# WHAT YOU WILL DO
The records that follow are to be repeated in full, with no pictures retained.

++++ MATERIAL FOR THE TASK ++++

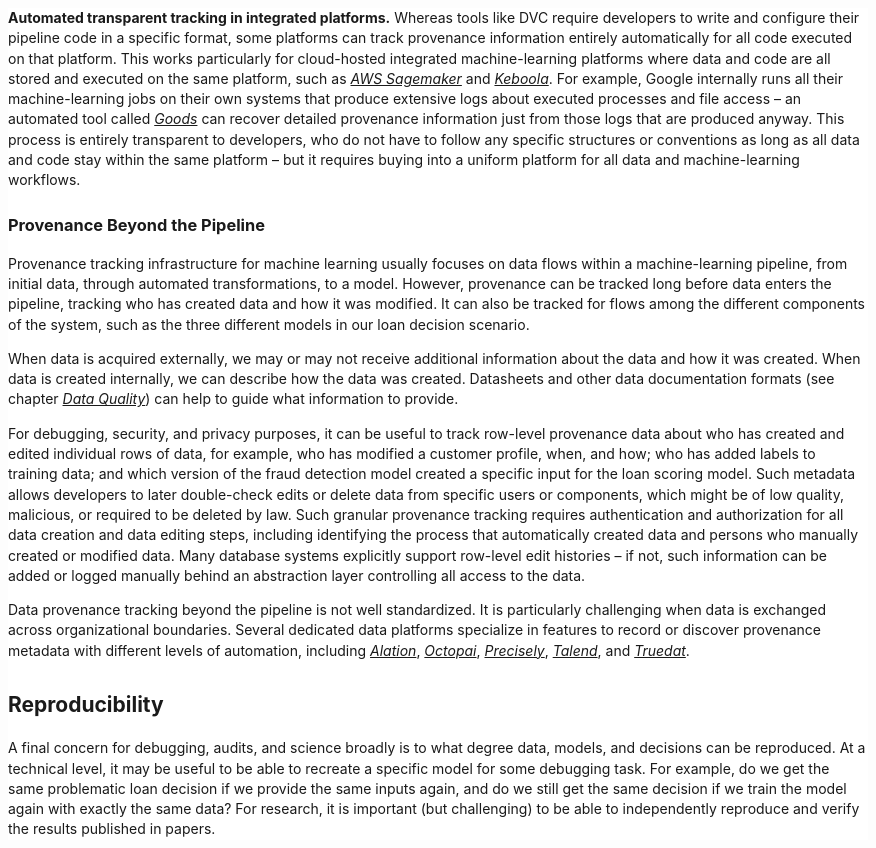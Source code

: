 </figcaption>
</figure>

**Automated transparent tracking in integrated platforms.** Whereas tools like DVC require developers to write and configure their pipeline code in a specific format, some platforms can track provenance information entirely automatically for all code executed on that platform. This works particularly for cloud-hosted integrated machine-learning platforms where data and code are all stored and executed on the same platform, such as *[AWS Sagemaker](https://docs.aws.amazon.com/sagemaker/latest/dg/lineage-tracking-auto-creation.html)* and *[Keboola](https://www.keboola.com/product/data-lineage)*. For example, Google internally runs all their machine-learning jobs on their own systems that produce extensive logs about executed processes and file access – an automated tool called *[Goods](http://research.google.com/pubs/archive/45390.pdf)* can recover detailed provenance information just from those logs that are produced anyway. This process is entirely transparent to developers, who do not have to follow any specific structures or conventions as long as all data and code stay within the same platform – but it requires buying into a uniform platform for all data and machine-learning workflows.

### Provenance Beyond the Pipeline

Provenance tracking infrastructure for machine learning usually focuses on data flows within a machine-learning pipeline, from initial data, through automated transformations, to a model. However, provenance can be tracked long before data enters the pipeline, tracking who has created data and how it was modified. It can also be tracked for flows among the different components of the system, such as the three different models in our loan decision scenario.

When data is acquired externally, we may or may not receive additional information about the data and how it was created. When data is created internally, we can describe how the data was created. Datasheets and other data documentation formats (see chapter *[Data Quality](16-data-quality.md)*) can help to guide what information to provide.

For debugging, security, and privacy purposes, it can be useful to track row-level provenance data about who has created and edited individual rows of data, for example, who has modified a customer profile, when, and how; who has added labels to training data; and which version of the fraud detection model created a specific input for the loan scoring model. Such metadata allows developers to later double-check edits or delete data from specific users or components, which might be of low quality, malicious, or required to be deleted by law. Such granular provenance tracking requires authentication and authorization for all data creation and data editing steps, including identifying the process that automatically created data and persons who manually created or modified data. Many database systems explicitly support row-level edit histories – if not, such information can be added or logged manually behind an abstraction layer controlling all access to the data.

Data provenance tracking beyond the pipeline is not well standardized. It is particularly challenging when data is exchanged across organizational boundaries. Several dedicated data platforms specialize in features to record or discover provenance metadata with different levels of automation, including *[Alation](https://www.alation.com)*, *[Octopai](https://www.octopai.com)*, *[Precisely](https://www.precisely.com)*, *[Talend](https://www.talend.com)*, and *[Truedat](https://www.truedat.io)*.

## Reproducibility

A final concern for debugging, audits, and science broadly is to what degree data, models, and decisions can be reproduced. At a technical level, it may be useful to be able to recreate a specific model for some debugging task. For example, do we get the same problematic loan decision if we provide the same inputs again, and do we still get the same decision if we train the model again with exactly the same data? For research, it is important (but challenging) to be able to independently reproduce and verify the results published in papers.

++++

# RESPONSE BOX
Source code

: </figcaption>
</figure>

**Automated transparent tracking in integrated platforms.** Whereas tools like DVC require developers to write and configure their pipeline code in a specific format, some platforms can track provenance information entirely automatically for all code executed on that platform. This works particularly for cloud-hosted integrated machine-learning platforms where data and code are all stored and executed on the same platform, such as *[AWS Sagemaker](https://docs.aws.amazon.com/sagemaker/latest/dg/lineage-tracking-auto-creation.html)* and *[Keboola](https://www.keboola.com/product/data-lineage)*. For example, Google internally runs all their machine-learning jobs on their own systems that produce extensive logs about executed processes and file access – an automated tool called *[Goods](http://research.google.com/pubs/archive/45390.pdf)* can recover detailed provenance information just from those logs that are produced anyway. This process is entirely transparent to developers, who do not have to follow any specific structures or conventions as long as all data and code stay within the same platform – but it requires buying into a uniform platform for all data and machine-learning workflows.

### Provenance Beyond the Pipeline

Provenance tracking infrastructure for machine learning usually focuses on data flows within a machine-learning pipeline, from initial data, through automated transformations, to a model. However, provenance can be tracked long before data enters the pipeline, tracking who has created data and how it was modified. It can also be tracked for flows among the different components of the system, such as the three different models in our loan decision scenario.

When data is acquired externally, we may or may not receive additional information about the data and how it was created. When data is created internally, we can describe how the data was created. Datasheets and other data documentation formats (see chapter *[Data Quality](16-data-quality.md)*) can help to guide what information to provide.

For debugging, security, and privacy purposes, it can be useful to track row-level provenance data about who has created and edited individual rows of data, for example, who has modified a customer profile, when, and how; who has added labels to training data; and which version of the fraud detection model created a specific input for the loan scoring model. Such metadata allows developers to later double-check edits or delete data from specific users or components, which might be of low quality, malicious, or required to be deleted by law. Such granular provenance tracking requires authentication and authorization for all data creation and data editing steps, including identifying the process that automatically created data and persons who manually created or modified data. Many database systems explicitly support row-level edit histories – if not, such information can be added or logged manually behind an abstraction layer controlling all access to the data.

Data provenance tracking beyond the pipeline is not well standardized. It is particularly challenging when data is exchanged across organizational boundaries. Several dedicated data platforms specialize in features to record or discover provenance metadata with different levels of automation, including *[Alation](https://www.alation.com)*, *[Octopai](https://www.octopai.com)*, *[Precisely](https://www.precisely.com)*, *[Talend](https://www.talend.com)*, and *[Truedat](https://www.truedat.io)*.

## Reproducibility

A final concern for debugging, audits, and science broadly is to what degree data, models, and decisions can be reproduced. At a technical level, it may be useful to be able to recreate a specific model for some debugging task. For example, do we get the same problematic loan decision if we provide the same inputs again, and do we still get the same decision if we train the model again with exactly the same data? For research, it is important (but challenging) to be able to independently reproduce and verify the results published in papers.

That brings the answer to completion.